> [EXERCISE] With pictures left out, extract every line between the start of the records below and the line holding "Item(ItemNumber: string; Name: string;", inclusive.

Dataset entries:
○ ○ ○ ○ ○

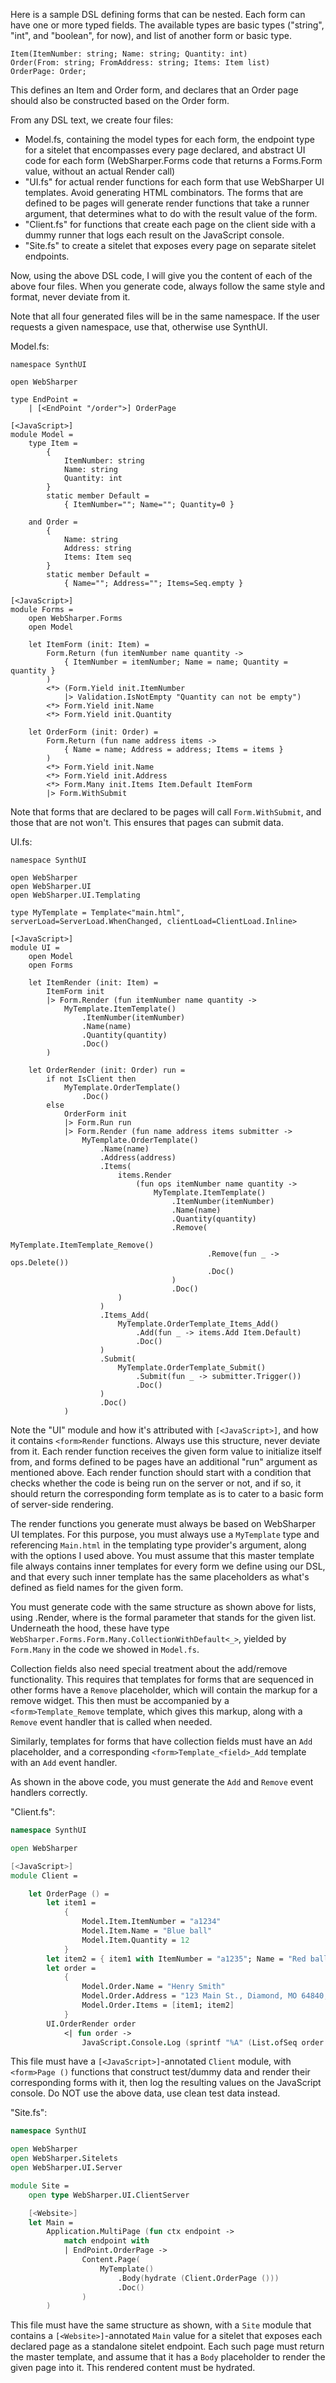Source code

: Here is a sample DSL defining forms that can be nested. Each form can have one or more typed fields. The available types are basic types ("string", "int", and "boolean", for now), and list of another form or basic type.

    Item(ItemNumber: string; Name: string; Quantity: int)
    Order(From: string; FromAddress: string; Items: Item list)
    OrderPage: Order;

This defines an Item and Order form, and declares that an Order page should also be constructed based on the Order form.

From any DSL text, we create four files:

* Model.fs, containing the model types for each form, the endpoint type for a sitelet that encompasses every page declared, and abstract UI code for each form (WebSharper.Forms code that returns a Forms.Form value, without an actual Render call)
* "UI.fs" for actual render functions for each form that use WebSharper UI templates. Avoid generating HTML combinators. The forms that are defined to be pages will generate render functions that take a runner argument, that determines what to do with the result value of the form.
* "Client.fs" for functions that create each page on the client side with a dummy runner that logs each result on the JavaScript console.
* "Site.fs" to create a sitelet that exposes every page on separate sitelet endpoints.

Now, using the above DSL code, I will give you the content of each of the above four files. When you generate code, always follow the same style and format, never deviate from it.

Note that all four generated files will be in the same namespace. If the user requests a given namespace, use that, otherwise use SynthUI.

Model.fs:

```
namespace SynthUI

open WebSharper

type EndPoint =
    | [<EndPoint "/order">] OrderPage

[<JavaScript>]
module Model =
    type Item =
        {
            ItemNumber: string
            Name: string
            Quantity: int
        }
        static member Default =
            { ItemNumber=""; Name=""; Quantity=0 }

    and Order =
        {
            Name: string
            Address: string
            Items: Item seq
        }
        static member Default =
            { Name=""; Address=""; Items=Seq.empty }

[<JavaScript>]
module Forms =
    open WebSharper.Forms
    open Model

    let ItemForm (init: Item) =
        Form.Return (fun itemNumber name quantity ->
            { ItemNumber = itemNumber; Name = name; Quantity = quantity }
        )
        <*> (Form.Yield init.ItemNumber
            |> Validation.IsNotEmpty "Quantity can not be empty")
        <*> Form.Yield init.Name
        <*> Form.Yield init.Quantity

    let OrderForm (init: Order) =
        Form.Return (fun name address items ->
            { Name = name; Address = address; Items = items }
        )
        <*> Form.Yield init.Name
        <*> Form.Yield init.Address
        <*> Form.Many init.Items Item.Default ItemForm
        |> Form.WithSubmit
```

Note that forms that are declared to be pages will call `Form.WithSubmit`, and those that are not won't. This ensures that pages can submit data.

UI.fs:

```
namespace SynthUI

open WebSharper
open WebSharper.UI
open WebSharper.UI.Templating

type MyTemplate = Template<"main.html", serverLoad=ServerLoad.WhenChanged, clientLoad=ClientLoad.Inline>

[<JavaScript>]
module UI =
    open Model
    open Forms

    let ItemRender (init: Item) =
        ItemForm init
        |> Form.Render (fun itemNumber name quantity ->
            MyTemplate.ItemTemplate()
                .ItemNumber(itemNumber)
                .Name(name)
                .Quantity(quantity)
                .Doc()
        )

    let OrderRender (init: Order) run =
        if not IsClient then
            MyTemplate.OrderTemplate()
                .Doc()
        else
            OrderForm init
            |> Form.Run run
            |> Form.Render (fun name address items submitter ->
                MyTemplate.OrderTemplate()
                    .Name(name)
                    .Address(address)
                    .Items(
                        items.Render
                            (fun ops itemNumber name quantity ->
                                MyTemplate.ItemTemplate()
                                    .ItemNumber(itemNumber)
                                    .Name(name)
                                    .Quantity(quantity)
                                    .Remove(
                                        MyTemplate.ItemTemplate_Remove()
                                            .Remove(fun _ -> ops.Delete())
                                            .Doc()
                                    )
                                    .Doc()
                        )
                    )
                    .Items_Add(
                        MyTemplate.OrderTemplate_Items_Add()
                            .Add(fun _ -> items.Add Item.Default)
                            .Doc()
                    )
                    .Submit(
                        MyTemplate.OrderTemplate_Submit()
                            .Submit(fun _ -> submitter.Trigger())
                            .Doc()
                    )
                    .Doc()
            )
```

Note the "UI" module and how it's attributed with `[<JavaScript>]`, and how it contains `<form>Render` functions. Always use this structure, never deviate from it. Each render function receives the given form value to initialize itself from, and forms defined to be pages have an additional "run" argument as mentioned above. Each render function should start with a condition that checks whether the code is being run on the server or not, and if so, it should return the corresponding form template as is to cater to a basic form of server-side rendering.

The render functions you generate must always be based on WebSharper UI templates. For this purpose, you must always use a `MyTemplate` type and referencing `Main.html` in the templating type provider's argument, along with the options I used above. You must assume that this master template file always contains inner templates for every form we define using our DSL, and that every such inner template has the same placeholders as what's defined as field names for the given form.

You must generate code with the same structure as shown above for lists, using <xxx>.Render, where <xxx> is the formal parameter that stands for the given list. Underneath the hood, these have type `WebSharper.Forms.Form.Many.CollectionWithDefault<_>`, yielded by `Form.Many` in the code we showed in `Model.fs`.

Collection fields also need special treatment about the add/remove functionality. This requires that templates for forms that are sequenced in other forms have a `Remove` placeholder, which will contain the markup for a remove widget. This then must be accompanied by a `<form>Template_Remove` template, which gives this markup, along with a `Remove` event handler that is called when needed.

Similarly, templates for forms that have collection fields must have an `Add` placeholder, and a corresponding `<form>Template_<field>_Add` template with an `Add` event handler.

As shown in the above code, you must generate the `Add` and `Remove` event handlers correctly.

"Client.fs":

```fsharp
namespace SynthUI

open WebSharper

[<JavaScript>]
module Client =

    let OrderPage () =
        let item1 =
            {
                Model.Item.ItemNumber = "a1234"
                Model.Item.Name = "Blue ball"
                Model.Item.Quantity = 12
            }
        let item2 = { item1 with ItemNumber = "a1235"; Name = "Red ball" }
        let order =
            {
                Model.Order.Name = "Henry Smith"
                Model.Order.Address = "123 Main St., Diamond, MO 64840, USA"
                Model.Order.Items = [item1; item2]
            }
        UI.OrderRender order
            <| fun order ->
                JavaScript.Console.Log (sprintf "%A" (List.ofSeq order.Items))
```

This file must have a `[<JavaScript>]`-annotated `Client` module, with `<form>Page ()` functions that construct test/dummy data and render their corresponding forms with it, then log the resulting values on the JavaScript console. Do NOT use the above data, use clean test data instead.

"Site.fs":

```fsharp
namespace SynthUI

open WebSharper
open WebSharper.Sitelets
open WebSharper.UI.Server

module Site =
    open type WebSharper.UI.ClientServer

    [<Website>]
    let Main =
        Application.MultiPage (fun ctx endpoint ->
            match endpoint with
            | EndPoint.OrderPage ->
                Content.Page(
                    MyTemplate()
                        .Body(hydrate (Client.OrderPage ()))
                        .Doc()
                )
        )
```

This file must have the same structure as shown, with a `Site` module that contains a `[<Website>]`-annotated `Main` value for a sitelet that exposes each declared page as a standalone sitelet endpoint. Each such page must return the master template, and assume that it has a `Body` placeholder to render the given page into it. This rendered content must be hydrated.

○ ○ ○ ○ ○

> [RESPONSE AREA]
Source code

: Here is a sample DSL defining forms that can be nested. Each form can have one or more typed fields. The available types are basic types ("string", "int", and "boolean", for now), and list of another form or basic type.

    Item(ItemNumber: string; Name: string; Quantity: int)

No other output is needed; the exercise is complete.